====== Data for this task

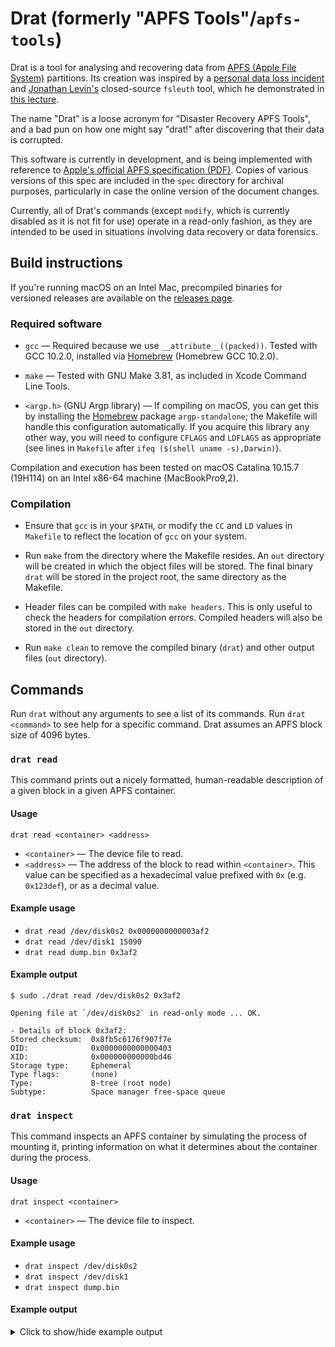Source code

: # Drat (formerly "APFS Tools"/`apfs-tools`)

Drat is a tool for analysing and recovering data from [APFS (Apple File System)](https://en.wikipedia.org/wiki/Apple_File_System)
partitions. Its creation was inspired by a [personal data loss incident](https://apple.stackexchange.com/questions/373718)
and [Jonathan Levin's](https://twitter.com/Morpheus______) closed-source
`fsleuth` tool, which he demonstrated in [this lecture](http://docs.macsysadmin.se/2018/video/Day4Session2.mp4).

The name "Drat" is a loose acronym for "Disaster Recovery APFS Tools", and a bad
pun on how one might say "drat!" after discovering that their data is corrupted.

This software is currently in development, and is being implemented with reference
to [Apple's official APFS specification (PDF)](https://developer.apple.com/support/downloads/Apple-File-System-Reference.pdf).
Copies of various versions of this spec are included in the `spec` directory for
archival purposes, particularly in case the online version of the document changes.

Currently, all of Drat's commands (except `modify`, which is currently disabled
as it is not fit for use) operate in a read-only fashion, as they are intended
to be used in situations involving data recovery or data forensics.

## Build instructions

If you're running macOS on an Intel Mac, precompiled binaries for versioned
releases are available on the [releases page](https://github.com/jivanpal/drat/releases).

### Required software

- `gcc` — Required because we use `__attribute__((packed))`. Tested with
  GCC 10.2.0, installed via [Homebrew](https://brew.sh) (Homebrew GCC 10.2.0).

- `make` — Tested with GNU Make 3.81, as included in Xcode Command Line Tools.

- `<argp.h>` (GNU Argp library) — If compiling on macOS, you can get this by
  installing the [Homebrew](https://brew.sh) package `argp-standalone`; the
  Makefile will handle this configuration automatically. If you acquire this
  library any other way, you will need to configure `CFLAGS` and `LDFLAGS` as
  appropriate (see lines in `Makefile` after `ifeq ($(shell uname -s),Darwin)`).

Compilation and execution has been tested on macOS Catalina 10.15.7 (19H114) on
an Intel x86-64 machine (MacBookPro9,2).

### Compilation

- Ensure that `gcc` is in your `$PATH`, or modify the `CC` and `LD` values in 
  `Makefile` to reflect the location of `gcc` on your system.
  
- Run `make` from the directory where the Makefile resides. An `out` directory
  will be created in which the object files will be stored. The final binary
  `drat` will be stored in the project root, the same directory as the Makefile.

- Header files can be compiled with `make headers`. This is only useful to check
  the headers for compilation errors. Compiled headers will also be stored in
  the `out` directory.

- Run `make clean` to remove the compiled binary (`drat`) and other output files
  (`out` directory).

## Commands

Run `drat` without any arguments to see a list of its commands.
Run `drat <command>` to see help for a specific command.
Drat assumes an APFS block size of 4096 bytes.

### `drat read`

This command prints out a nicely formatted, human-readable description of a
given block in a given APFS container.

#### Usage

`drat read <container> <address>`
- `<container>` — The device file to read.
- `<address>` — The address of the block to read within `<container>`.
    This value can be specified as a hexadecimal value prefixed with `0x`
    (e.g. `0x123def`), or as a decimal value.

#### Example usage

- `drat read /dev/disk0s2 0x0000000000003af2`
- `drat read /dev/disk1 15090`
- `drat read dump.bin 0x3af2`

#### Example output

```
$ sudo ./drat read /dev/disk0s2 0x3af2

Opening file at `/dev/disk0s2` in read-only mode ... OK.

- Details of block 0x3af2:
Stored checksum:  0x8fb5c6176f907f7e
OID:              0x0000000000000403
XID:              0x000000000000bd46
Storage type:     Ephemeral
Type flags:       (none)
Type:             B-tree (root node)
Subtype:          Space manager free-space queue
```

### `drat inspect`

This command inspects an APFS container by simulating the process of mounting
it, printing information on what it determines about the container during the
process.

#### Usage

`drat inspect <container>`
- `<container>` — The device file to inspect.

#### Example usage

- `drat inspect /dev/disk0s2`
- `drat inspect /dev/disk1`
- `drat inspect dump.bin`

#### Example output

<details>
<summary>Click to show/hide example output</summary>

```
$ sudo ./drat inspect /dev/disk2s2

Opening file at `/dev/disk2s2` in read-only mode ... OK.
Simulating a mount of the APFS container.
Validating checksum of block 0x0 ... OK.

Details of block 0x0:
--------------------------------------------------------------------------------
Stored checksum:    0xe25ef5e409032d45
OID:                0x1
XID:                0x1bca24
Storage type:       Ephemeral
Type flags:         (none)
Type:               Container superblock
Subtype:            (none/invalid)
Magic string:       NXSB
Block size:         4096 bytes
Block count:        117161676
Supported features:
- No feature flags are set.
Supported read-only compatible features:
- No read-only compatible feature flags are set.
Backward-incompatible features:
- No backward-incompatible feature flags are set.
UUID:       0x07531d831bda8f8c9944ee600d55fd37
Next OID:                       0x28709a
Next XID:                       0x1bca25
Space manager Ephemeral OID:    0x87d46
Object map Physical OID:        0xcfc19
Reaper Ephemeral OID:           0x401
Other flags:
- No other flags are set.
--------------------------------------------------------------------------------

Locating the checkpoint descriptor area:
- Its length is 280 blocks.
- It is contiguous.
- The address of its first block is 0x3629fe4.
Loading the checkpoint descriptor area into memory ... OK.
Locating the most recent well-formed container superblock in the checkpoint descriptor area:
- It lies at index 271 within the checkpoint descriptor area.

Details of this container superblock:
--------------------------------------------------------------------------------
Stored checksum:    0xe25eecc609033666
OID:                0x1
XID:                0x1bca24
Storage type:       Ephemeral
Type flags:         (none)
Type:               Container superblock
Subtype:            (none/invalid)
Magic string:       NXSB
Block size:         4096 bytes
Block count:        117161676
Supported features:
- No feature flags are set.
Supported read-only compatible features:
- No read-only compatible feature flags are set.
Backward-incompatible features:
- No backward-incompatible feature flags are set.
UUID:       0x07531d831bda8f8c9944ee600d55fd37
Next OID:                       0x28709a
Next XID:                       0x1bca25
Space manager Ephemeral OID:    0x87d46
Object map Physical OID:        0xcfc19
Reaper Ephemeral OID:           0x401
Other flags:
- No other flags are set.
--------------------------------------------------------------------------------
- The corresponding checkpoint starts at index 270 within the checkpoint descriptor area, and spans 2 blocks.

Loading the corresponding checkpoint ... OK.

Details of each block in this checkpoint:
--------------------------------------------------------------------------------
Stored checksum:    0xe63bc1554547b687
OID:                0x362a0f2
XID:                0x1bca24
Storage type:       Physical
Type flags:         (none)
Type:               Checkpoint map
Subtype:            (none/invalid)
Flags:
- Last checkpoint-mapping block in the corresponding checkpoint.
Number of mappings: 5
--------------------------------------------------------------------------------
Stored checksum:    0xe25eecc609033666
OID:                0x1
XID:                0x1bca24
Storage type:       Ephemeral
Type flags:         (none)
Type:               Container superblock
Subtype:            (none/invalid)
Magic string:       NXSB
Block size:         4096 bytes
Block count:        117161676
Supported features:
- No feature flags are set.
Supported read-only compatible features:
- No read-only compatible feature flags are set.
Backward-incompatible features:
- No backward-incompatible feature flags are set.
UUID:       0x07531d831bda8f8c9944ee600d55fd37
Next OID:                       0x28709a
Next XID:                       0x1bca25
Space manager Ephemeral OID:    0x87d46
Object map Physical OID:        0xcfc19
Reaper Ephemeral OID:           0x401
Other flags:
- No other flags are set.
--------------------------------------------------------------------------------

Details of each checkpoint-mapping in this checkpoint:
--------------------------------------------------------------------------------
Ephemeral OID:                      0x87d46
Logical block address on disk:      0x3624379
Object type:                        Space manager
Object subtype:                     (none/invalid)
Object size:                        4096 bytes
Associated volume OID (virtual):    0x0
--------------------------------------------------------------------------------
Ephemeral OID:                      0x87d47
Logical block address on disk:      0x362437a
Object type:                        B-tree (root node)
Object subtype:                     Space manager free-space queue
Object size:                        4096 bytes
Associated volume OID (virtual):    0x0
--------------------------------------------------------------------------------
Ephemeral OID:                      0x405
Logical block address on disk:      0x362437b
Object type:                        B-tree (root node)
Object subtype:                     Space manager free-space queue
Object size:                        4096 bytes
Associated volume OID (virtual):    0x0
--------------------------------------------------------------------------------
Ephemeral OID:                      0x401
Logical block address on disk:      0x362437c
Object type:                        Container reaper
Object subtype:                     (none/invalid)
Object size:                        4096 bytes
Associated volume OID (virtual):    0x0
--------------------------------------------------------------------------------
Ephemeral OID:                      0x178c0
Logical block address on disk:      0x362437d
Object type:                        Container reaper list
Object subtype:                     (none/invalid)
Object size:                        4096 bytes
Associated volume OID (virtual):    0x0
--------------------------------------------------------------------------------
- There are 5 checkpoint-mappings in this checkpoint.

Reading the Ephemeral objects used by this checkpoint ... OK.
Validating the Ephemeral objects ... OK.

Details of the Ephemeral objects:
--------------------------------------------------------------------------------
Stored checksum:    0x25850498fb2a64c7
OID:                0x87d46
XID:                0x1bca24
Storage type:       Ephemeral
Type flags:         (none)
Type:               Space manager
Subtype:            (none/invalid)
--------------------------------------------------------------------------------
Stored checksum:    0x5d65ceccea5e5cca
OID:                0x87d47
XID:                0x1bca24
Storage type:       Ephemeral
Type flags:         (none)
Type:               B-tree (root node)
Subtype:            Space manager free-space queue
--------------------------------------------------------------------------------
Stored checksum:    0x6b1aa7c5bd428590
OID:                0x405
XID:                0x1bca24
Storage type:       Ephemeral
Type flags:         (none)
Type:               B-tree (root node)
Subtype:            Space manager free-space queue
--------------------------------------------------------------------------------
Stored checksum:    0xfaf5a52944eb7745
OID:                0x401
XID:                0x1bca24
Storage type:       Ephemeral
Type flags:         (none)
Type:               Container reaper
Subtype:            (none/invalid)
--------------------------------------------------------------------------------
Stored checksum:    0x5f93fce79faa616f
OID:                0x178c0
XID:                0x1bca24
Storage type:       Ephemeral
Type flags:         (none)
Type:               Container reaper list
Subtype:            (none/invalid)
--------------------------------------------------------------------------------

The container superblock states that the container object map has Physical OID 0xcfc19.
Loading the container object map ... OK.
Validating the container object map ... OK.

Details of the container object map:
--------------------------------------------------------------------------------
Stored checksum:    0x1602d10c29c764ec
OID:                0xcfc19
XID:                0x1bca24
Storage type:       Physical
Type flags:         (none)
Type:               Object map
Subtype:            (none/invalid)
Flags:
- No snapshot support
Object mappings tree:
- Storage type:         Physical
- Type flags:           (none)
- Type:                 B-tree (root node)
- Object ID:            0xd03ba
Snapshots tree:
- Storage type:         Physical
- Type flags:           (none)
- Type:                 B-tree (root node)
- Object ID:            0x0
- Number of snapshots:  0 snapshots
- Latest snapshot XID:  0x0
In-progress revert:
- Minimum XID:          0x0
- Maximum XID:          0x0
--------------------------------------------------------------------------------

Reading the root node of the container object map B-tree ... OK.
Validating the root node of the container object map B-tree ... OK.

Details of the container object map B-tree:
--------------------------------------------------------------------------------
Stored checksum:    0xccda4948e1be42ff
OID:                0xd03ba
XID:                0x1bca24
Storage type:       Physical
Type flags:         (none)
Type:               B-tree (root node)
Subtype:            Object map
Flags:                          Root node, Leaf node, Fixed size for keys and values
Number of child levels:         0
Number of keys in this node:    4
Location of table of contents:
- Offset from start of node data area:  0x0 = 0
- Length (bytes):                       0x1c0 = 448
Location of key–value shared free space:
- Offset from start of keys area:       0x50 = 80
- Length (bytes):                       0xd40 = 3392

Info relating to the entire B-tree:
- Flags:
  - This B-tree is currently undergoing a series of sequential inserts --- optimise operations if possible
  - Child nodes are referred to using Physical OIDs
- Node size:                4096 bytes
- Key size:                 16 bytes
- Value size:               16 bytes

- Length of longest key:    16 bytes
- Length of longest value:  16 bytes
- Number of keys:           4
- Number of nodes:          1
--------------------------------------------------------------------------------

The container superblock lists 4 APFS volumes, whose superblocks have the following Virtual OIDs:
- 0x402
- 0x408
- 0x40a
- 0xa2cd

Reading the APFS volume superblocks ... OK.
Validating the APFS volume superblocks ... OK.

Details of these volume superblocks:
--------------------------------------------------------------------------------
Stored checksum:    0xb5b1a8822f1d487c
OID:                0x402
XID:                0x1bca24
Storage type:       Virtual
Type flags:         (none)
Type:               APFS volume
Subtype:            (none/invalid)

Magic string:                           APSB
Index within container volume array:    0

Volume name:        ### macOS ###

Flags:
- Volume is unencrypted.
Supported features:
- This volume has hardlink map records.
Supported read-only compatible features:
- No read-only compatible volume feature flags are set.
Backward-incompatible features:
- Filenames on this volume are case-insensitive.
Roles:
- This volume has no defined roles

Last unmount time:                  Mon Oct 28 00:39:51 2019
Last modification time:             Mon Oct 28 00:39:51 2019

Reserved blocks:                    0 blocks
Block quota:                        0 blocks
Allocated blocks:                   95004267 blocks

Volume object map Physical OID:     0xd0c91

Root tree info:
- Physical OID:     0x404
- Storage type:     Virtual
- Type flags:       (none)
- Object type:      B-tree (root node)

Extent-reference tree info:
- Physical OID:     0xcfbc1
- Storage type:     Physical
- Type flags:       (none)
- Object type:      B-tree (root node)

Snapshot metadata tree info:
- Physical OID:     0xd19b3
- Storage type:     Physical
- Type flags:       (none)
- Object type:      B-tree (root node)

On next mount, revert to:
- snapshot with this XID:                           0x0
- APFS volume superblock with this Physical OID:    0x0

Next file-system object ID that will be assigned:   0xb7b2d2
Next document ID that will be assigned:             0x39

Number of:

- regular files:                818284
- directories:                  149371
- symbolic links:               33513
- other file-system objects:    259

- snapshots:                    0
- block allocations ever made:  527393597
- block liberations ever made:  432520964

UUID:   0x6e8c1b74febf029f874ce36cbf63236e
--------------------------------------------------------------------------------
Stored checksum:    0x89a5ff1f4028c3dc
OID:                0x408
XID:                0x1ac206
Storage type:       Virtual
Type flags:         (none)
Type:               APFS volume
Subtype:            (none/invalid)

Magic string:                           APSB
Index within container volume array:    1

Volume name:        ### Preboot ###

Flags:
- Volume is unencrypted.
Supported features:
- This volume has hardlink map records.
Supported read-only compatible features:
- No read-only compatible volume feature flags are set.
Backward-incompatible features:
- Filenames on this volume are case-insensitive.
Roles:
- Preboot volume (contains files needed to boot from an encrypted volumes)

Last unmount time:                  Thu Jan  1 01:00:00 1970
Last modification time:             Tue Oct  1 22:09:26 2019

Reserved blocks:                    0 blocks
Block quota:                        0 blocks
Allocated blocks:                   5774 blocks

Volume object map Physical OID:     0xdfec2

Root tree info:
- Physical OID:     0x409
- Storage type:     Virtual
- Type flags:       (none)
- Object type:      B-tree (root node)

Extent-reference tree info:
- Physical OID:     0xd0dc1
- Storage type:     Physical
- Type flags:       (none)
- Object type:      B-tree (root node)

Snapshot metadata tree info:
- Physical OID:     0xd047a
- Storage type:     Physical
- Type flags:       (none)
- Object type:      B-tree (root node)

On next mount, revert to:
- snapshot with this XID:                           0x0
- APFS volume superblock with this Physical OID:    0x0

Next file-system object ID that will be assigned:   0x66d
Next document ID that will be assigned:             0x3

Number of:

- regular files:                85
- directories:                  19
- symbolic links:               0
- other file-system objects:    0

- snapshots:                    0
- block allocations ever made:  340093
- block liberations ever made:  334334

UUID:   0x4c6f78180f2d3fa5654347f662a09011
--------------------------------------------------------------------------------
Stored checksum:    0xcd5302d537353713
OID:                0x40a
XID:                0x1bc8be
Storage type:       Virtual
Type flags:         (none)
Type:               APFS volume
Subtype:            (none/invalid)

Magic string:                           APSB
Index within container volume array:    2

Volume name:        ### Recovery ###

Flags:
- Volume is unencrypted.
Supported features:
- This volume has hardlink map records.
Supported read-only compatible features:
- No read-only compatible volume feature flags are set.
Backward-incompatible features:
- Filenames on this volume are case-insensitive.
Roles:
- Recovery volume (contains a recovery system)

Last unmount time:                  Thu Jan  1 01:00:00 1970
Last modification time:             Sun Oct  6 22:32:29 2019

Reserved blocks:                    0 blocks
Block quota:                        0 blocks
Allocated blocks:                   123872 blocks

Volume object map Physical OID:     0xd01da

Root tree info:
- Physical OID:     0x40b
- Storage type:     Virtual
- Type flags:       (none)
- Object type:      B-tree (root node)

Extent-reference tree info:
- Physical OID:     0xd142f
- Storage type:     Physical
- Type flags:       (none)
- Object type:      B-tree (root node)

Snapshot metadata tree info:
- Physical OID:     0xd04ed
- Storage type:     Physical
- Type flags:       (none)
- Object type:      B-tree (root node)

On next mount, revert to:
- snapshot with this XID:                           0x0
- APFS volume superblock with this Physical OID:    0x0

Next file-system object ID that will be assigned:   0xc6
Next document ID that will be assigned:             0x3

Number of:

- regular files:                29
- directories:                  3
- symbolic links:               0
- other file-system objects:    0

- snapshots:                    0
- block allocations ever made:  873153
- block liberations ever made:  749291

UUID:   0x4c9d52dcc5ca25ad34422a50db9597fd
--------------------------------------------------------------------------------
Stored checksum:    0xa040ad7c9b0dcaef
OID:                0xa2cd
XID:                0x1bca08
Storage type:       Virtual
Type flags:         (none)
Type:               APFS volume
Subtype:            (none/invalid)

Magic string:                           APSB
Index within container volume array:    3

Volume name:        ### VM ###

Flags:
- Volume is unencrypted.
Supported features:
- This volume has hardlink map records.
Supported read-only compatible features:
- No read-only compatible volume feature flags are set.
Backward-incompatible features:
- Filenames on this volume are case-insensitive.
Roles:
- Swap volume (used as swap space for virtual memory)

Last unmount time:                  Thu Jan  1 01:00:00 1970
Last modification time:             Sun Oct  6 22:59:23 2019

Reserved blocks:                    0 blocks
Block quota:                        0 blocks
Allocated blocks:                   786438 blocks

Volume object map Physical OID:     0xd607d

Root tree info:
- Physical OID:     0xa2ce
- Storage type:     Virtual
- Type flags:       (none)
- Object type:      B-tree (root node)

Extent-reference tree info:
- Physical OID:     0xd2365
- Storage type:     Physical
- Type flags:       (none)
- Object type:      B-tree (root node)

Snapshot metadata tree info:
- Physical OID:     0xd053e
- Storage type:     Physical
- Type flags:       (none)
- Object type:      B-tree (root node)

On next mount, revert to:
- snapshot with this XID:                           0x0
- APFS volume superblock with this Physical OID:    0x0

Next file-system object ID that will be assigned:   0x251
Next document ID that will be assigned:             0x3

Number of:

- regular files:                3
- directories:                  0
- symbolic links:               0
- other file-system objects:    0

- snapshots:                    0
- block allocations ever made:  130023424
- block liberations ever made:  129236992

UUID:   0x63c4ccbb1c4f6685084c983199a4a324
--------------------------------------------------------------------------------
END: All done.
```
</details>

============

Copy every line of the data where "allocations" is found.

Answer box =
- block allocations ever made:  527393597
- block allocations ever made:  340093
- block allocations ever made:  873153
- block allocations ever made:  130023424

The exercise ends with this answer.